Instructions to follow: Where a line of the records holds the string "requires", copy that line.

^^^^

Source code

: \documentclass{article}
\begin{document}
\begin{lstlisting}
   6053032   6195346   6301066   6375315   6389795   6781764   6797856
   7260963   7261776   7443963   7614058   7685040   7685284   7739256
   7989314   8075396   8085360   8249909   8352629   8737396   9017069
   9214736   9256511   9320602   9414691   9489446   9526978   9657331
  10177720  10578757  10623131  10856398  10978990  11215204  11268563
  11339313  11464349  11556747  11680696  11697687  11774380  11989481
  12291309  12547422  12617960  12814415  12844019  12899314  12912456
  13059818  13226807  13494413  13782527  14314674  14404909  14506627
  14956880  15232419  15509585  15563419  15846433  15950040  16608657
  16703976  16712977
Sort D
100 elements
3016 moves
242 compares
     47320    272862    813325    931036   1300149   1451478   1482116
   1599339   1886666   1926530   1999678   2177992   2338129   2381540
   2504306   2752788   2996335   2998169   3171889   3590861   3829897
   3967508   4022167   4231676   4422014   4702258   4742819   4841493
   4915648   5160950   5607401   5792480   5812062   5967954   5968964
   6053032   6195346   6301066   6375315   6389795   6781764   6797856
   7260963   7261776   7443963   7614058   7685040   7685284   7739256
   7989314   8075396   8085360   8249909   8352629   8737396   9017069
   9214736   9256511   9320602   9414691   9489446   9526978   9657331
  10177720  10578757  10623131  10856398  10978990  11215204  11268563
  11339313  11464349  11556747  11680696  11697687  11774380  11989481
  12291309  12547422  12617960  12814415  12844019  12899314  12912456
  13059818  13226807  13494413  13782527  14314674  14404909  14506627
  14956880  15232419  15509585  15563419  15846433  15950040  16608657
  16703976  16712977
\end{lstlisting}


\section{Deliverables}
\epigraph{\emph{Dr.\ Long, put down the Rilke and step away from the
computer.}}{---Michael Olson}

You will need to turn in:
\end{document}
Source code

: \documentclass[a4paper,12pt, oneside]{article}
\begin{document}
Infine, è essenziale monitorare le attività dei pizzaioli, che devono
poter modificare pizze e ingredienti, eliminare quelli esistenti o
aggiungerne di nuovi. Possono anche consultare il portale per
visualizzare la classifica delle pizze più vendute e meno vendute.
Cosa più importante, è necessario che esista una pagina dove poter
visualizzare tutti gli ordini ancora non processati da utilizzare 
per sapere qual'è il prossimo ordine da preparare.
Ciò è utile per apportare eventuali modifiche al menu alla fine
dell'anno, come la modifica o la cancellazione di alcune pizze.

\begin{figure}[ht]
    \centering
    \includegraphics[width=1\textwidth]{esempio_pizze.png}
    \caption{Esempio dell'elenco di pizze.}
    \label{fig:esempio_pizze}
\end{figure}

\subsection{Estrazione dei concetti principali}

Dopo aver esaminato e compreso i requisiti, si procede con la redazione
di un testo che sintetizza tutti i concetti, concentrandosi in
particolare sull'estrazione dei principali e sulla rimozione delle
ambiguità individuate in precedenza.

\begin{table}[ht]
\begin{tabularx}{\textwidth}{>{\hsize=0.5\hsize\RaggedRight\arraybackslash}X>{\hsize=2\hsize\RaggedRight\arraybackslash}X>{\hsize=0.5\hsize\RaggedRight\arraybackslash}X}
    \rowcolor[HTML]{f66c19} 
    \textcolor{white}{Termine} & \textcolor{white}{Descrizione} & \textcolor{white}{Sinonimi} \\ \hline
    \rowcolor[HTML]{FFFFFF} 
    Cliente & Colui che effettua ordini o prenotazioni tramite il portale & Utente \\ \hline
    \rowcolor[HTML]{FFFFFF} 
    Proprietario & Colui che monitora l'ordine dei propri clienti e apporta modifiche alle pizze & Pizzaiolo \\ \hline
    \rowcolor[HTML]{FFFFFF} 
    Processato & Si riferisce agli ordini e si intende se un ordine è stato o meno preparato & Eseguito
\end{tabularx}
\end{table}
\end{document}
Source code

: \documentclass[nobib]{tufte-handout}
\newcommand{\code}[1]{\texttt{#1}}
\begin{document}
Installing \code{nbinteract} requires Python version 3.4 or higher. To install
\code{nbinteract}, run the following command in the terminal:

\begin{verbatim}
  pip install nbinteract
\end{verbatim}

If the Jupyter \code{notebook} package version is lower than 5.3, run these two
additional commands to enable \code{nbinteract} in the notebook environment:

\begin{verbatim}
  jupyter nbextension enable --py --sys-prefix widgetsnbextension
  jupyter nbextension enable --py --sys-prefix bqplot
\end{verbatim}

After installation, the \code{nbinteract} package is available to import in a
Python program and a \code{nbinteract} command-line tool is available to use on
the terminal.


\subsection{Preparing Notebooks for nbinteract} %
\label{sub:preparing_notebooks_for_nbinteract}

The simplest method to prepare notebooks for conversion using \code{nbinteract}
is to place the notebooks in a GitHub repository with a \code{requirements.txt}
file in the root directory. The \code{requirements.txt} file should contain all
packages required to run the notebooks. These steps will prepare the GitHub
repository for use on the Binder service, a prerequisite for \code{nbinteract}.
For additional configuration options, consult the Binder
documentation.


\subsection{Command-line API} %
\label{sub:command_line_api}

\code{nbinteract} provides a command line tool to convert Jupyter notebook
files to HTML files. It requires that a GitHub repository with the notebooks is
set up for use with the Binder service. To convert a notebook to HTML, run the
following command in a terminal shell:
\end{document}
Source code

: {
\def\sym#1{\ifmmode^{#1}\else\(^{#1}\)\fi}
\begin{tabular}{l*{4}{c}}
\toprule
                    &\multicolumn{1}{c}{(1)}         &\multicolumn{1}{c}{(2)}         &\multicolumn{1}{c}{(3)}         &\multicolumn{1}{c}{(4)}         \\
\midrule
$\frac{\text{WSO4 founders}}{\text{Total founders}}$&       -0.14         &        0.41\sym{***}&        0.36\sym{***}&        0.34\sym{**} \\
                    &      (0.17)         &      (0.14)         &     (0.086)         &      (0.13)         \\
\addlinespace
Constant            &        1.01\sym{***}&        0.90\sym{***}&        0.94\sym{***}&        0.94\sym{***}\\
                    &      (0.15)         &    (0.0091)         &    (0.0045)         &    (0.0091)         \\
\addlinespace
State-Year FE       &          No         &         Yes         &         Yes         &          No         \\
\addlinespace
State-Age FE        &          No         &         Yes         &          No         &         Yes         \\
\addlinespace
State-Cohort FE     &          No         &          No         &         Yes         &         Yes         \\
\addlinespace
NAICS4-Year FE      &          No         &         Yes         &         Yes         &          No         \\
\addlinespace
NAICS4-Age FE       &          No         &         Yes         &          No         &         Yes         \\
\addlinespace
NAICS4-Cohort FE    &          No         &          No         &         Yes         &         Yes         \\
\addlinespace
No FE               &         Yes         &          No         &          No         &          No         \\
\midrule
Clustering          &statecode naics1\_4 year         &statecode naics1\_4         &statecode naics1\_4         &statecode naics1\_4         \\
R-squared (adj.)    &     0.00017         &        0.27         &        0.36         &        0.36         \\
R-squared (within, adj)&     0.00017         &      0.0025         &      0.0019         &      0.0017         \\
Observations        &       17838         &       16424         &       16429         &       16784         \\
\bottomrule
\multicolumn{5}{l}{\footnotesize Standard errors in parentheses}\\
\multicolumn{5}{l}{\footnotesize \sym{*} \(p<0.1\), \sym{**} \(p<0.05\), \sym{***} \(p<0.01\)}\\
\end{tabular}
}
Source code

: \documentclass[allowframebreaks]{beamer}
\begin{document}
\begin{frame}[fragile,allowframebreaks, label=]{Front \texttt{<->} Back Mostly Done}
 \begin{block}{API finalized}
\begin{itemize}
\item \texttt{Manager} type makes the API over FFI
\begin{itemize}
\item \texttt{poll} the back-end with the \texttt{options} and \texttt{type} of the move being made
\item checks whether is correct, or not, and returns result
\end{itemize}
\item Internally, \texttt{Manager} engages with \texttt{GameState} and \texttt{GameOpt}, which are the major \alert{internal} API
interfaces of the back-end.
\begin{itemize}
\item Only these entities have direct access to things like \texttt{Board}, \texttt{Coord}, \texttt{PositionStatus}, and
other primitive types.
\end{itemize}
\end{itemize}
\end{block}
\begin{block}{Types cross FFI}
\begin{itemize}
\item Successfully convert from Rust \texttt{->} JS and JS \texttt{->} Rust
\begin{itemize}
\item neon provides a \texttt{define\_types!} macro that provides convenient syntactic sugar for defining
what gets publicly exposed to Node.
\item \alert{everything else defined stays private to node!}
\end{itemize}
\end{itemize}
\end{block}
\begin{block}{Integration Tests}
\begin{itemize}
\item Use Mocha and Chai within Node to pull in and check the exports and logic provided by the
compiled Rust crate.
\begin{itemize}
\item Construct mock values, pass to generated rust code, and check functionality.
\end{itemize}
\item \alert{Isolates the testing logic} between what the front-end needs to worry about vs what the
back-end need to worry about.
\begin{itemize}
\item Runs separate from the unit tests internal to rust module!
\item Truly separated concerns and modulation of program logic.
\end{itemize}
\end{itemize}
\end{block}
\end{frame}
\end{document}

^^^^

Answer to this problem:
Installing \code{nbinteract} requires Python version 3.4 or higher. To install
files to HTML files. It requires that a GitHub repository with the notebooks is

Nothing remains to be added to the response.